Source records:
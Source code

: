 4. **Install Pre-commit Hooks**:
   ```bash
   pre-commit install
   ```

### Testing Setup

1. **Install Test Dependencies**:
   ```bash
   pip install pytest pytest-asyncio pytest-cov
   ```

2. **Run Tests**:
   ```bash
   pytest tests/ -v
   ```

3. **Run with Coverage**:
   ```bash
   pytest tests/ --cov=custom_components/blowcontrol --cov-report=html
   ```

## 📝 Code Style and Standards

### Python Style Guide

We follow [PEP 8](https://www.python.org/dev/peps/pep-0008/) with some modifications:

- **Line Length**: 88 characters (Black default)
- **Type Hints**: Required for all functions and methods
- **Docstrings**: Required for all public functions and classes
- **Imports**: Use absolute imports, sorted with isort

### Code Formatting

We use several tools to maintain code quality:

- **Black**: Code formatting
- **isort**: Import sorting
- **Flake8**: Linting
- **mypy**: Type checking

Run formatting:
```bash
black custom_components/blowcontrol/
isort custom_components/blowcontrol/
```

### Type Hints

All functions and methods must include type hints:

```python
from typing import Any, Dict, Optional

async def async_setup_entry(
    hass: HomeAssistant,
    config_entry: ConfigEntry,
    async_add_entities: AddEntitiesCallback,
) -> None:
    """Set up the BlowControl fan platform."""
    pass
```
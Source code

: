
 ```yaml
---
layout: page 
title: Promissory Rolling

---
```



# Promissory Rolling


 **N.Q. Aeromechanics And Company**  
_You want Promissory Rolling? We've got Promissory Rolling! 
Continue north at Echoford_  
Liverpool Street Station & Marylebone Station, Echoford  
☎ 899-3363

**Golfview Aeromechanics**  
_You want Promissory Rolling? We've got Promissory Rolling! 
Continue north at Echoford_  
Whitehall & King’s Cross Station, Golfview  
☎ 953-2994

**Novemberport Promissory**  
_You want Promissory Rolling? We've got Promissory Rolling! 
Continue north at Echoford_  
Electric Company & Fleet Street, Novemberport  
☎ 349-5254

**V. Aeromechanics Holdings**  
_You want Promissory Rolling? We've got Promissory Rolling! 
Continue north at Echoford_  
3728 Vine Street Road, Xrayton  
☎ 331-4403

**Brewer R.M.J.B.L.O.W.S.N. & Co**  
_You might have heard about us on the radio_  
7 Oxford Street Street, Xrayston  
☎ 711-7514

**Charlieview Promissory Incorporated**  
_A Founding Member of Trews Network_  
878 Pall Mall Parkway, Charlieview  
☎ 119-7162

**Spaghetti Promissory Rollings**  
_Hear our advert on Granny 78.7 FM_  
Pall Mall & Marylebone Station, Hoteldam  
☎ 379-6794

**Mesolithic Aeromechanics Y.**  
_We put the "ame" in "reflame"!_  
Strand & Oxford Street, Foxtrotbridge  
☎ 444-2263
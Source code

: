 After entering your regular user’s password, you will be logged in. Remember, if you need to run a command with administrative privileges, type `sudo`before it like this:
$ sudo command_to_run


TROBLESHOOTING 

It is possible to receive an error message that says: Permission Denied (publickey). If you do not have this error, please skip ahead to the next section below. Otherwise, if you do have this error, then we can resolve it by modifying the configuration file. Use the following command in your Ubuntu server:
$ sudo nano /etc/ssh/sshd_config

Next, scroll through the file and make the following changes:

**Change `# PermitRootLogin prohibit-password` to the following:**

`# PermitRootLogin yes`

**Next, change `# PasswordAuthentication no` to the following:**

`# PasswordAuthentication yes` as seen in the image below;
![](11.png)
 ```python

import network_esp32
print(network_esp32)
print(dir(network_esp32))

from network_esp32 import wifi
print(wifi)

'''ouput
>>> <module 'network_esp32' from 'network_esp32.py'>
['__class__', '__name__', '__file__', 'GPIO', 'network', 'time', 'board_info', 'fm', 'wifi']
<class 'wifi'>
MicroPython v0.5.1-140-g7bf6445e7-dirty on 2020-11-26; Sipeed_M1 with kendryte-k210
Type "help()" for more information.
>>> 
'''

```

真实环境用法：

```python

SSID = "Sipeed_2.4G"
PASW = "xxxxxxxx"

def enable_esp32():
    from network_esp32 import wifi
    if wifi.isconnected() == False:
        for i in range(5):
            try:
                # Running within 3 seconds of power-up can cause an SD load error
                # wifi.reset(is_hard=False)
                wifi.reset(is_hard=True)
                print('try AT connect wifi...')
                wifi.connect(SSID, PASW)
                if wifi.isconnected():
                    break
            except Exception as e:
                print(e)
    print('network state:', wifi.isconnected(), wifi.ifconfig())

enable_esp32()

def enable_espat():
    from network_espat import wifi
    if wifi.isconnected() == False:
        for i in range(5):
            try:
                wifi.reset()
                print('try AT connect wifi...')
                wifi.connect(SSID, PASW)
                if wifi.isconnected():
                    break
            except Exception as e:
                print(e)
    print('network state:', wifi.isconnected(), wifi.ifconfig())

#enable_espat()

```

Work instructions>
Out of the records above, pull each line containing the word "reset".

Task solution>
                # wifi.reset(is_hard=False)
                wifi.reset(is_hard=True)
                wifi.reset()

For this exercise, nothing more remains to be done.